From the entrance a man appears in a light halo – Denis Lavant. The actor doesn’t play a role, instead he borrows words from a great twentieth-century Romanian poet Marin Sorescu and from Fragments of a Journal by Ionesco. The chosen pieces are willingly introspective. The vision is both clear and windowless – looking into the night that fails to understand the day. We are not sure if the actor relies on the spirit, on us, or perhaps on God. With a pianist and two percussionists, they form a quartet allowing music to lead us to a dream that actually looks more like a nightmare.

The protagonist suffers from insomnia and anxiety, alone in his bedroom (a bed, two trunks, some keepsakes and a few chairs), he reads from a black notebook. He does not live in the present, he is somewhere else in the dreams of the past. So, he cracks up, running to the sound of the piano around the bed and then making faces at the audience. The percussion instruments surround him like shadows in a dream.

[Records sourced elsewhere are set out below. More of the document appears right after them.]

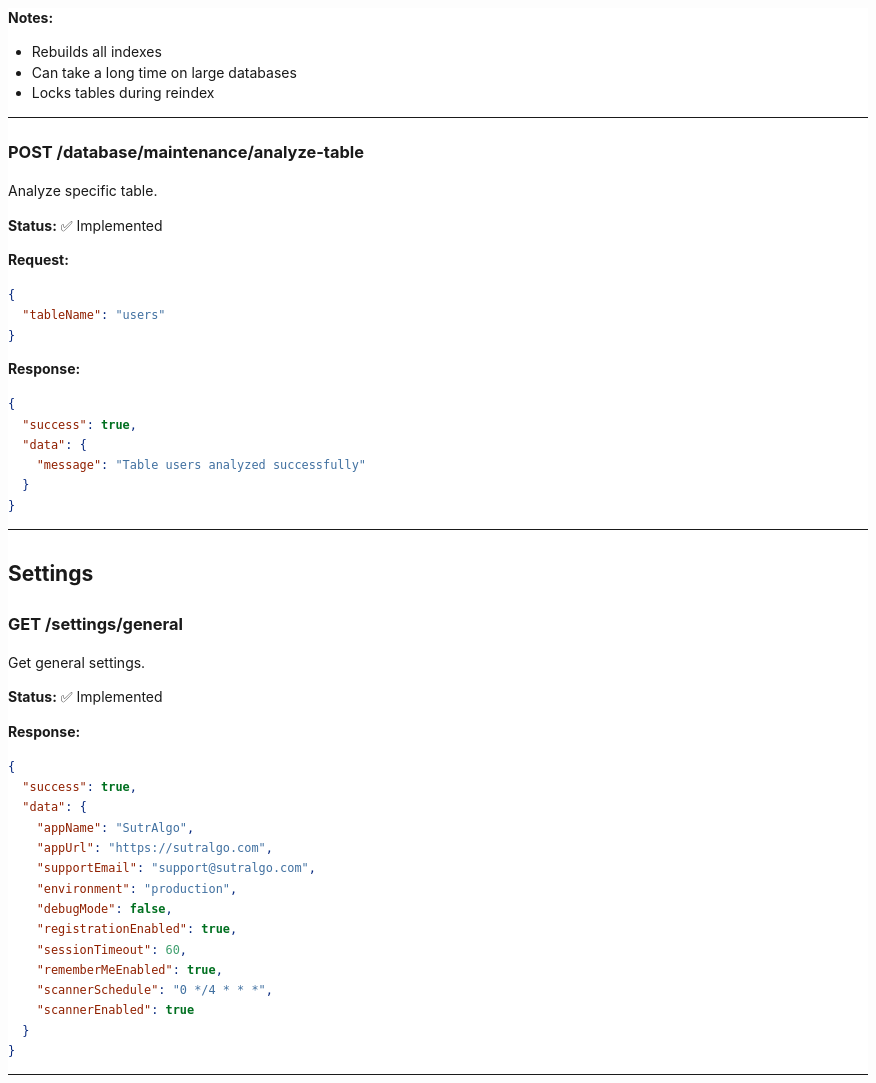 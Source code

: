 **Notes:**
- Rebuilds all indexes
- Can take a long time on large databases
- Locks tables during reindex

---

### POST /database/maintenance/analyze-table
Analyze specific table.

**Status:** ✅ Implemented

**Request:**
```json
{
  "tableName": "users"
}
```

**Response:**
```json
{
  "success": true,
  "data": {
    "message": "Table users analyzed successfully"
  }
}
```

---

## Settings

### GET /settings/general
Get general settings.

**Status:** ✅ Implemented

**Response:**
```json
{
  "success": true,
  "data": {
    "appName": "SutrAlgo",
    "appUrl": "https://sutralgo.com",
    "supportEmail": "support@sutralgo.com",
    "environment": "production",
    "debugMode": false,
    "registrationEnabled": true,
    "sessionTimeout": 60,
    "rememberMeEnabled": true,
    "scannerSchedule": "0 */4 * * *",
    "scannerEnabled": true
  }
}
```

--- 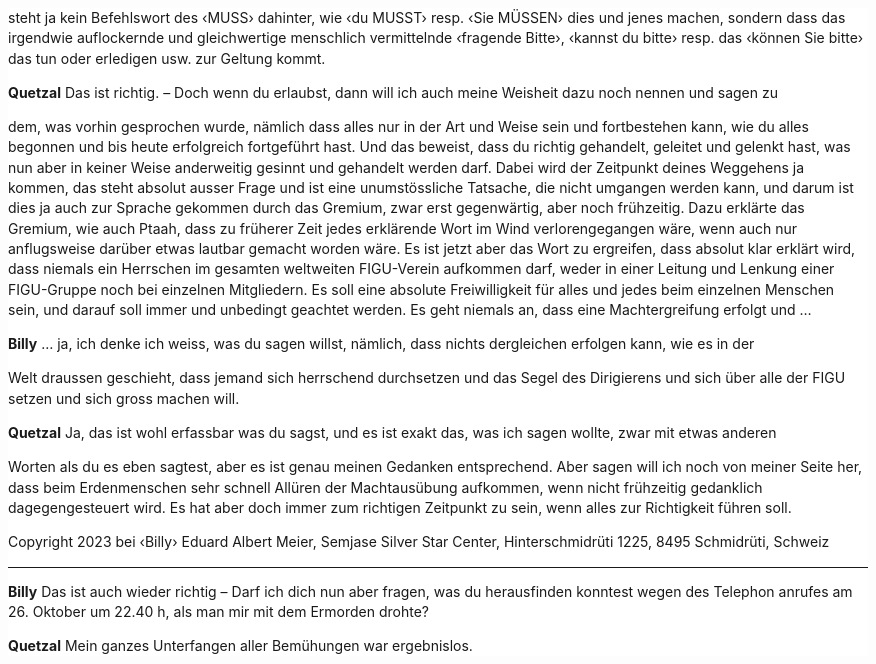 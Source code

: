 steht ja kein Befehlswort des ‹MUSS› dahinter, wie ‹du MUSST› resp. ‹Sie MÜSSEN› dies und jenes machen, sondern dass
das irgendwie auflockernde und gleichwertige menschlich vermittelnde ‹fragende Bitte›, ‹kannst du bitte› resp. das ‹können Sie bitte› das tun oder erledigen usw. zur Geltung kommt.

**Quetzal** Das ist richtig. – Doch wenn du erlaubst, dann will ich auch meine Weisheit dazu noch nennen und sagen zu

dem, was vorhin gesprochen wurde, nämlich dass alles nur in der Art und Weise sein und fortbestehen kann, wie du alles
begonnen und bis heute erfolgreich fortgeführt hast. Und das beweist, dass du richtig gehandelt, geleitet und gelenkt hast,
was nun aber in keiner Weise anderweitig gesinnt und gehandelt werden darf. Dabei wird der Zeitpunkt deines Weggehens
ja kommen, das steht absolut ausser Frage und ist eine unumstössliche Tatsache, die nicht umgangen werden kann, und
darum ist dies ja auch zur Sprache gekommen durch das Gremium, zwar erst gegenwärtig, aber noch frühzeitig. Dazu erklärte das Gremium, wie auch Ptaah, dass zu früherer Zeit jedes erklärende Wort im Wind verlorengegangen wäre, wenn
auch nur anflugsweise darüber etwas lautbar gemacht worden wäre. Es ist jetzt aber das Wort zu ergreifen, dass absolut
klar erklärt wird, dass niemals ein Herrschen im gesamten weltweiten FIGU-Verein aufkommen darf, weder in einer Leitung
und Lenkung einer FIGU-Gruppe noch bei einzelnen Mitgliedern. Es soll eine absolute Freiwilligkeit für alles und jedes beim
einzelnen Menschen sein, und darauf soll immer und unbedingt geachtet werden. Es geht niemals an, dass eine Machtergreifung erfolgt und …

**Billy** … ja, ich denke ich weiss, was du sagen willst, nämlich, dass nichts dergleichen erfolgen kann, wie es in der

Welt draussen geschieht, dass jemand sich herrschend durchsetzen und das Segel des Dirigierens und sich über alle der
FIGU setzen und sich gross machen will.

**Quetzal** Ja, das ist wohl erfassbar was du sagst, und es ist exakt das, was ich sagen wollte, zwar mit etwas anderen

Worten als du es eben sagtest, aber es ist genau meinen Gedanken entsprechend. Aber sagen will ich noch von meiner
Seite her, dass beim Erdenmenschen sehr schnell Allüren der Machtausübung aufkommen, wenn nicht frühzeitig gedanklich dagegengesteuert wird. Es hat aber doch immer zum richtigen Zeitpunkt zu sein, wenn alles zur Richtigkeit führen soll.

Copyright 2023 bei ‹Billy› Eduard Albert Meier, Semjase Silver Star Center, Hinterschmidrüti 1225, 8495 Schmidrüti, Schweiz


-----

**Billy** Das ist auch wieder richtig – Darf ich dich nun aber fragen, was du herausfinden konntest wegen des Telephon
anrufes am 26. Oktober um 22.40 h, als man mir mit dem Ermorden drohte?

**Quetzal** Mein ganzes Unterfangen aller Bemühungen war ergebnislos.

‘Words create confusion. Words are not speech. But these words were like masks, or else like dead leaves fallen to the ground’ reads Fragments of a Journal, written by Ionesco.

What he wants to find is paradise, which means his childhood – a time during which death did not exist. Remain oblivious and ignorant. For ignorance it’s too late, for oblivion it’s too early. Yet here we are, in front of an infinitive mise en abyme of dream in which the body floats still strong and excited for the recollection of his youth.

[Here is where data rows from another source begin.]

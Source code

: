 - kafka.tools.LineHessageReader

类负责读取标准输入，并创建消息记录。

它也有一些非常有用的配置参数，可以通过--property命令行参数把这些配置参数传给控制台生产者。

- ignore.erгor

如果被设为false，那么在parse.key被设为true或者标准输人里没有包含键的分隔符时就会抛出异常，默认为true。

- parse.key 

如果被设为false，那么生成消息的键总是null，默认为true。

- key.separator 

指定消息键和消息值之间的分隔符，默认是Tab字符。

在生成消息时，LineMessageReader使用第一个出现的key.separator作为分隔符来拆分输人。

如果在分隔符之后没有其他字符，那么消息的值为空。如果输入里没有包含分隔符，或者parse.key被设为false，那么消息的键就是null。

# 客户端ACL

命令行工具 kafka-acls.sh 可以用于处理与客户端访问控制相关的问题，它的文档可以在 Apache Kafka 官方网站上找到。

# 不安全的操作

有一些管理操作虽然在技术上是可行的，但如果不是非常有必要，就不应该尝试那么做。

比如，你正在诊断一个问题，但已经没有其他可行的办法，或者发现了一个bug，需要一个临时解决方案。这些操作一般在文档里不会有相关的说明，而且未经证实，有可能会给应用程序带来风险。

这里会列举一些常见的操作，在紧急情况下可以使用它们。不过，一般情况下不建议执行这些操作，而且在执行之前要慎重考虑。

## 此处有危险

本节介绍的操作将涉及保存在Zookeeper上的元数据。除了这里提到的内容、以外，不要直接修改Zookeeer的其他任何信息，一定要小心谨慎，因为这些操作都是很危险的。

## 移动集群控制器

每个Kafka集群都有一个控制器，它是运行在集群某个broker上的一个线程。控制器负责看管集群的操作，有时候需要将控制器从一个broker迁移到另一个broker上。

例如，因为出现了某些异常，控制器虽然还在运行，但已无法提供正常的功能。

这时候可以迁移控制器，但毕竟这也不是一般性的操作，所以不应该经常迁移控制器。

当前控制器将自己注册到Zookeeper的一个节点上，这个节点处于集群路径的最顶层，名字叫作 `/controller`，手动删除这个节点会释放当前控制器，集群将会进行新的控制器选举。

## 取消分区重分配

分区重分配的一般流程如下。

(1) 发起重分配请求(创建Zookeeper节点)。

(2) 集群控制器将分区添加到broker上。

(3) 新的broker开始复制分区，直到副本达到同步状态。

Il faut donc que vous fassiez un rêve is an original and cryptic composition made by a quartet from Ionesco’s and Sorescu’s writings. Without any knowledge about the protagonist we wander with him through the delights and vertigo of abyss and dream, all the time struggling with a self-awareness that never stops. Night and dream both other a fragile refuge; they are alienating but essential.